Operational reporting is generally managed by the teams who are most familiar with the applications that capture the operational data. Typically, the operational applications provide their own reporting and the capability of making slight adjustments to the reports. This follows the typical process: an employee enters data to an application, the application provides that data at a later time in the form of a report. This is very typically operational reporting. At any business there could be one application that tracks customers, leads, prospects; another application tracks timesheets; and another one tracks the warehouse shipments. These applications are very good at reporting on the process they are tracking. The downside is that there are multiple places that an end user has to visit to get these separate reports. This is operational reporting.

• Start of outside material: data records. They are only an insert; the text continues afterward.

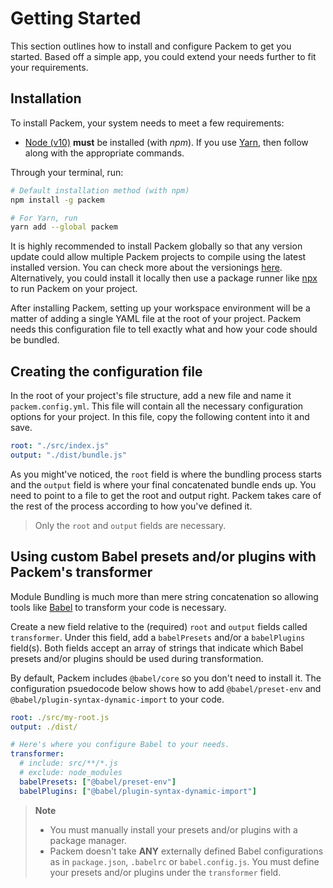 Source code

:# Getting Started

This section outlines how to install and configure Packem to get you started. Based off a simple app, you could extend your needs further to fit your requirements.

## Installation

To install Packem, your system needs to meet a few requirements:

- [Node (v10)](https://nodejs.org/) **must** be installed (with *npm*). If you use [Yarn](https://yarnpkg.com/), then follow along with the appropriate commands.

Through your terminal, run:

```bash
# Default installation method (with npm)
npm install -g packem

# For Yarn, run
yarn add --global packem
```

It is highly recommended to install Packem globally so that any version update could allow multiple Packem projects to compile using the latest installed version. You can check more about the versionings [here](https://github.com/packem/packem/blob/master/CHANGELOG.md). Alternatively, you could install it locally then use a package runner like [npx](https://github.com/zkat/npx) to run Packem on your project.

After installing Packem, setting up your workspace environment will be a matter of adding a single YAML file at the root of your project. Packem needs this configuration file to tell exactly what and how your code should be bundled.

## Creating the configuration file

In the root of your project's file structure, add a new file and name it `packem.config.yml`. This file will contain all the necessary configuration options for your project. In this file, copy the following content into it and save.

```yaml
root: "./src/index.js"
output: "./dist/bundle.js"
```

As you might've noticed, the `root` field is where the bundling process starts and the `output` field is where your final concatenated bundle ends up. You need to point to a file to get the root and output right. Packem takes care of the rest of the process according to how you've defined it.

> Only the `root` and `output` fields are necessary.

## Using custom Babel presets and/or plugins with Packem's transformer

Module Bundling is much more than mere string concatenation so allowing tools like [Babel](https://babeljs.io/) to transform your code is necessary.

Create a new field relative to the (required) `root` and `output` fields called `transformer`. Under this field, add a `babelPresets` and/or a `babelPlugins` field(s). Both fields accept an array of strings that indicate which Babel presets and/or plugins should be used during transformation.

By default, Packem includes `@babel/core` so you don't need to install it. The configuration psuedocode below shows how to add `@babel/preset-env` and `@babel/plugin-syntax-dynamic-import` to your code.

```yaml
root: ./src/my-root.js
output: ./dist/

# Here's where you configure Babel to your needs.
transformer:
  # include: src/**/*.js
  # exclude: node_modules
  babelPresets: ["@babel/preset-env"]
  babelPlugins: ["@babel/plugin-syntax-dynamic-import"]
```

> __Note__
> - You must manually install your presets and/or plugins with a package manager.
> - Packem doesn't take __ANY__ externally defined Babel configurations as in `package.json`, `.babelrc` or `babel.config.js`. You must define your presets and/or plugins under the `transformer` field.
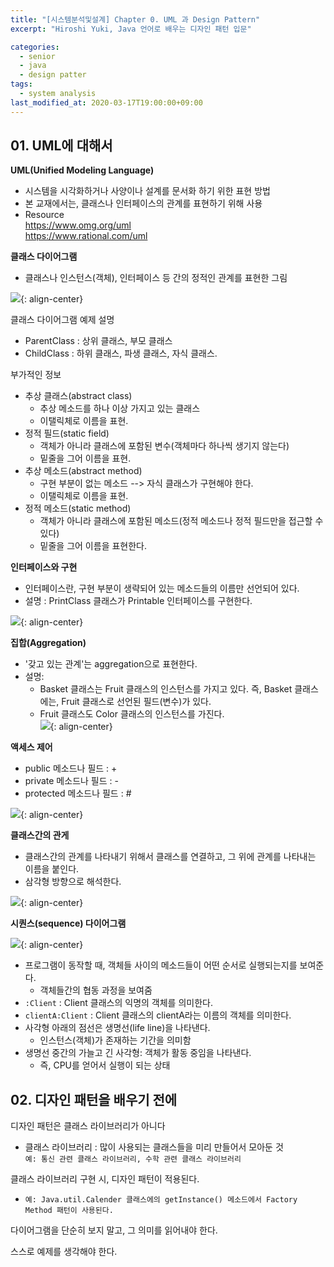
 ```yaml
---
title: "[시스템분석및설계] Chapter 0. UML 과 Design Pattern"  
excerpt: "Hiroshi Yuki, Java 언어로 배우는 디자인 패턴 입문"  

categories: 
  - senior
  - java
  - design patter
tags:
  - system analysis
last_modified_at: 2020-03-17T19:00:00+09:00  
---  
```


## 01. UML에 대해서
**UML(Unified Modeling Language)**  
  - 시스템을 시각화하거나 사양이나 설계를 문서화 하기 위한 표현 방법
  - 본 교재에서는, 클래스나 인터페이스의 관계를 표현하기 위해 사용
  - Resource  
    <https://www.omg.org/uml>  
    <https://www.rational.com/uml>  

**클래스 다이어그램**  
  - 클래스나 인스턴스(객체), 인터페이스 등 간의 정적인 관계를 표현한 그림  

![](https://eliotjang.github.io/assets/images/system-analysis/ch00-1.png){: align-center}  

클래스 다이어그램 예제 설명  
  - ParentClass : 상위 클래스, 부모 클래스
  - ChildClass : 하위 클래스, 파생 클래스, 자식 클래스. 

부가적인 정보  
  - 추상 클래스(abstract class)  
    - 추상 메소드를 하나 이상 가지고 있는 클래스
    - 이탤릭체로 이름을 표현. 
  - 정적 필드(static field)  
    - 객체가 아니라 클래스에 포함된 변수(객체마다 하나씩 생기지 않는다)
    - 밑줄을 그어 이름을 표현.  
  - 추상 메소드(abstract method)  
    - 구현 부분이 없는 메소드 --> 자식 클래스가 구현해야 한다.  
    - 이탤릭체로 이름을 표현. 
  - 정적 메소드(static method)  
    - 객체가 아니라 클래스에 포함된 메소드(정적 메소드나 정적 필드만을 접근할 수 있다) 
    - 밑줄을 그어 이름을 표현한다.  

**인터페이스와 구현**
  - 인터페이스란, 구현 부분이 생략되어 있는 메소드들의 이름만 선언되어 있다.
  - 설명 : PrintClass 클래스가 Printable 인터페이스를 구현한다.  

![](https://eliotjang.github.io/assets/images/system-analysis/ch00-2.png){: align-center}  

**집합(Aggregation)**  
  - '갖고 있는 관계'는 aggregation으로 표현한다.  
  - 설명:  
    - Basket 클래스는 Fruit 클래스의 인스턴스를 가지고 있다. 즉, Basket 클래스에는, Fruit 클래스로 선언된 필드(변수)가 있다.  
    - Fruit 클래스도 Color 클래스의 인스턴스를 가진다.  
![](https://eliotjang.github.io/assets/images/system-analysis/ch00-3.png){: align-center}  

**액세스 제어**
  - public 메소드나 필드 : +
  - private 메소드나 필드 : -
  - protected 메소드나 필드 : #  

![](https://eliotjang.github.io/assets/images/system-analysis/ch00-4.png){: align-center}  

**클래스간의 관게**
  - 클래스간의 관계를 나타내기 위해서 클래스를 연결하고, 그 위에 관계를 나타내는 이름을 붙인다.  
  - 삼각형 방향으로 해석한다.  

![](https://eliotjang.github.io/assets/images/system-analysis/ch00-5.png){: align-center}  

**시퀀스(sequence) 다이어그램**  

![](https://eliotjang.github.io/assets/images/system-analysis/ch00-6.png){: align-center}  
  - 프로그램이 동작할 때, 객체들 사이의 메소드들이 어떤 순서로 실행되는지를 보여준다.  
    - 객체들간의 협동 과정을 보여줌
  - `:Client` : Client 클래스의 익명의 객체를 의미한다.  
  - `clientA:Client` : Client 클래스의 clientA라는 이름의 객체를 의미한다. 
  - 사각형 아래의 점선은 생명선(life line)을 나타낸다. 
    - 인스턴스(객체)가 존재하는 기간을 의미함
  - 생명선 중간의 가늘고 긴 사각형: 객체가 활동 중임을 나타낸다. 
    - 즉, CPU를 얻어서 실행이 되는 상태  

## 02. 디자인 패턴을 배우기 전에  

디자인 패턴은 클래스 라이브러리가 아니다  
  - 클래스 라이브러리 : 많이 사용되는 클래스들을 미리 만들어서 모아둔 것  
    `예: 통신 관련 클래스 라이브러리, 수학 관련 클래스 라이브러리`  

클래스 라이브러리 구현 시, 디자인 패턴이 적용된다.  
  - `예: Java.util.Calender 클래스에의 getInstance() 메소드에서 Factory Method 패턴이 사용된다.`  

다이어그램을 단순히 보지 말고, 그 의미를 읽어내야 한다.  

스스로 예제를 생각해야 한다.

Operational business intelligence is about bringing the data from these separat operational applications onto a single platform, unifying and sharing data when it makes sense (an employee table for example) and providing reports. The data from the applications is refreshed on a regular schedule throughout the day – every hour, twice a day—and is analyzed. Reports are then pushed to the end users based on how the metrics are performing compared to business rule thresholds. These reports are typically very specific and provide the end user with an action that needs to be taken rather than presenting the end user with the requested data set from the single application reporting site. This is operational Business Intelligence.